Production risk management in agriculture: the role of prevention and insurance.

Authors
Publication date
1998
Publication type
Thesis
Summary This thesis proposes a reflection on the management of production risks in agriculture. In the first part, we analyze the preventive investments of a farmer when he faces a production risk. We characterize his optimal demand for production factors and examine the effect of a second source of risk on his demand for preventive factors (chapter 1). When his final wealth function is discontinuous, we show that a risk-neutral agent behaves as if he were risk-averse or risk-averse depending on the amount of his initial wealth (chapter 2). In the second part, we analyze the role of insurance in crop risk management. After comparing the compensation systems for farmers who are victims of agricultural disasters in France and the United States (chapter 3), we examine the insurability of crop risks. We determine the optimal form of crop risk insurance contract when the price of the product is random and when the indemnity is based on an exogenous variable such as aggregate crop yields or a climatic parameter (chapter 4).
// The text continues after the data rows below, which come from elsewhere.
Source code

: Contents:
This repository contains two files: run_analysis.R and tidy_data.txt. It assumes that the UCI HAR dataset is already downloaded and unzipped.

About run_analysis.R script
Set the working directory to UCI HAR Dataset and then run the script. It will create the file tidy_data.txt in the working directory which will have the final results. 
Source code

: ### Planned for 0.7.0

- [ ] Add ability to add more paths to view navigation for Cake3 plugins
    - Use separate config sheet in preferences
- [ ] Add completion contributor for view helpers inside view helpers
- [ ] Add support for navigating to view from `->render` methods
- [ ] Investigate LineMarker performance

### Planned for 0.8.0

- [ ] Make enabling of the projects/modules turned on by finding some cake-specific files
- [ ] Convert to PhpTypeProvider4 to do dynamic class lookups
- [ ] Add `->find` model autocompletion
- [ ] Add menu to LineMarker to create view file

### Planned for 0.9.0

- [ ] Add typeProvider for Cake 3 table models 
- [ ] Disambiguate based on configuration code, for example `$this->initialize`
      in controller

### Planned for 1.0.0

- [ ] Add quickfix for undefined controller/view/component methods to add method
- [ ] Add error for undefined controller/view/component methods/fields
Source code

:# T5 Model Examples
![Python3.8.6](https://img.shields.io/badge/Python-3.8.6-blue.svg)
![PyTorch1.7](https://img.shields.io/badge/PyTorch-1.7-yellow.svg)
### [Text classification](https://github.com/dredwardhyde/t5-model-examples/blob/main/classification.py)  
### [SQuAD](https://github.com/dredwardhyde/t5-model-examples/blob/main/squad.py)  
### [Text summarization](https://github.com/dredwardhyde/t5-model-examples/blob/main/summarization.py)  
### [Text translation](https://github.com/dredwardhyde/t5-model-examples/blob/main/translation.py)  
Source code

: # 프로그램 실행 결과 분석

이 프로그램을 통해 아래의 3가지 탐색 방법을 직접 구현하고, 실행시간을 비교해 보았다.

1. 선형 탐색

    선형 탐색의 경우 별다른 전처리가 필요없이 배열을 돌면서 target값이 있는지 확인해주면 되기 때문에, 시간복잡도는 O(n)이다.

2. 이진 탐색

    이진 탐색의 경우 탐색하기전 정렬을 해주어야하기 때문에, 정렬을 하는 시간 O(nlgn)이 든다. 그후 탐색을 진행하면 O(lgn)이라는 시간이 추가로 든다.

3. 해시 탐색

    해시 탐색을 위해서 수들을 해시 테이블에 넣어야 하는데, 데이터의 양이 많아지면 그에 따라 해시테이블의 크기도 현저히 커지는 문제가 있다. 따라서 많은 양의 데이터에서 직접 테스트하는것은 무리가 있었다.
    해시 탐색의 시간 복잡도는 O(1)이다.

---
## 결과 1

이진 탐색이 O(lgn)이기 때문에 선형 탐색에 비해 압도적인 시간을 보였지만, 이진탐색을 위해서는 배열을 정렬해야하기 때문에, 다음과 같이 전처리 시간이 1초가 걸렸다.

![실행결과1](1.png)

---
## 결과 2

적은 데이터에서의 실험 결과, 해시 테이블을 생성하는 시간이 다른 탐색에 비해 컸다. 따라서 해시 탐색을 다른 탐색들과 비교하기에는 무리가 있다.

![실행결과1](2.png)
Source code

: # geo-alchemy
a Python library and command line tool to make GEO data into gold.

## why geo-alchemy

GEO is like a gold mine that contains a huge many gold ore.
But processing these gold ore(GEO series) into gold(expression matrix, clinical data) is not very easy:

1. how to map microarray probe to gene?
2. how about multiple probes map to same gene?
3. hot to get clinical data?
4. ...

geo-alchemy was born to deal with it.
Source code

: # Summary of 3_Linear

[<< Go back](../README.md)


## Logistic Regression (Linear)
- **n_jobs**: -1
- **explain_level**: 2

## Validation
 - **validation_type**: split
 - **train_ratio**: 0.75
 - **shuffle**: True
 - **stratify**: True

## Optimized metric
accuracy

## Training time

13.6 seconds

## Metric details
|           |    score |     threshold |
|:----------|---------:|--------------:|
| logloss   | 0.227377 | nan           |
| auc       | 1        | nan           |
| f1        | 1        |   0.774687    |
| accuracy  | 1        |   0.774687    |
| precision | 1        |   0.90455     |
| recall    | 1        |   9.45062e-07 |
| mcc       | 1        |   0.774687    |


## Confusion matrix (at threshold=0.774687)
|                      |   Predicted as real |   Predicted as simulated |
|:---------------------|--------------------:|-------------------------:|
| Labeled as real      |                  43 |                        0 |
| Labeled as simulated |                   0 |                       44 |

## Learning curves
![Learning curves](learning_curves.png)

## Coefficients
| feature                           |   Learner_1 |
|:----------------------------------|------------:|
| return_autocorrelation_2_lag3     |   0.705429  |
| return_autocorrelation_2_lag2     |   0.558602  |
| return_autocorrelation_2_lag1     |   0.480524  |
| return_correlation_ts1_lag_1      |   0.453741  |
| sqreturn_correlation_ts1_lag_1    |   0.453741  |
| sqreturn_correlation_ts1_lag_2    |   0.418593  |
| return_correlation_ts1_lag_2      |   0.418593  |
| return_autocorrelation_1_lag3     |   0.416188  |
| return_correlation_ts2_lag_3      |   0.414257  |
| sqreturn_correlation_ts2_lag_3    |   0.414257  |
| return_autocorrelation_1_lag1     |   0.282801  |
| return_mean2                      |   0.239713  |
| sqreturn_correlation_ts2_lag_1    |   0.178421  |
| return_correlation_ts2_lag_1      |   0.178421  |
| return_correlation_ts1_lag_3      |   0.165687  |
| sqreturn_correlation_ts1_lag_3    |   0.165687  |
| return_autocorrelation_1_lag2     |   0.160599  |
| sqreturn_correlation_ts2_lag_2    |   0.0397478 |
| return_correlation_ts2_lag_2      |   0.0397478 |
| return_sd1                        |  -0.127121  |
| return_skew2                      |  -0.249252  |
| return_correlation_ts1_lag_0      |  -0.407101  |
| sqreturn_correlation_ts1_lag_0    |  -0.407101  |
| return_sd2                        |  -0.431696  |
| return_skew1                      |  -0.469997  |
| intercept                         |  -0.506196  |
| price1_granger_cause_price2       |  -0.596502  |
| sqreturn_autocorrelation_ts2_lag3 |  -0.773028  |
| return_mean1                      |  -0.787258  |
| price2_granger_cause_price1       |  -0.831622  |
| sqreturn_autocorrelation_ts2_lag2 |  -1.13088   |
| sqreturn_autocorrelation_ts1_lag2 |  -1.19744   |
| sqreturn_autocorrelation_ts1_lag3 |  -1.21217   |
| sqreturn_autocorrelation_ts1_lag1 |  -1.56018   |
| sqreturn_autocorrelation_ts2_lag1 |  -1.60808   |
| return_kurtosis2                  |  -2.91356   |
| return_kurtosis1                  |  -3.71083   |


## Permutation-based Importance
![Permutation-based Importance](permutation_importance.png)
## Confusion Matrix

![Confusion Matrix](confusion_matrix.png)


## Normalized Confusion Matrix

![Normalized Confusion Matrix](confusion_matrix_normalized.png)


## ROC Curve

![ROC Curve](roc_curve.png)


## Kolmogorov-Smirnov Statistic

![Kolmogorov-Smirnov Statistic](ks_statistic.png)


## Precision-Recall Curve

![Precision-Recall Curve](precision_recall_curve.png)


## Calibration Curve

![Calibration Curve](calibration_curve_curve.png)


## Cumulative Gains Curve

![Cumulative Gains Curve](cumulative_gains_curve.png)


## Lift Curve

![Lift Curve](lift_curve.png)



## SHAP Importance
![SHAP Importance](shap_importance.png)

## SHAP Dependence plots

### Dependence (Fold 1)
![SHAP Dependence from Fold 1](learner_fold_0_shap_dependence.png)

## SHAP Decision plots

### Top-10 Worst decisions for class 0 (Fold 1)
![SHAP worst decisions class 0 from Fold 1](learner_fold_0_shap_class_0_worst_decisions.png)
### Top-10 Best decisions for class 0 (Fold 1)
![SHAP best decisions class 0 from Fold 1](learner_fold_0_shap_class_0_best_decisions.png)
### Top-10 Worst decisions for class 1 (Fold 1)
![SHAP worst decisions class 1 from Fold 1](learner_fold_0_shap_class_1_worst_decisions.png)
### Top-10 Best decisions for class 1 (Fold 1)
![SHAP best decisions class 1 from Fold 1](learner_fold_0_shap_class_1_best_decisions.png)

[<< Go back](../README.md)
The third part is devoted to the major epidemic risks on animal production. Based on a model of the dynamics of a contagious animal disease (chapter 5), we propose an economic analysis of the collective management of epidemic risks (chapter 6). Voluntary vaccination proves to be socially preferable to compulsory vaccination, except if vaccine immunity is imperfect. Simulations are carried out using a model to evaluate the economic consequences of a foot-and-mouth disease epizootic.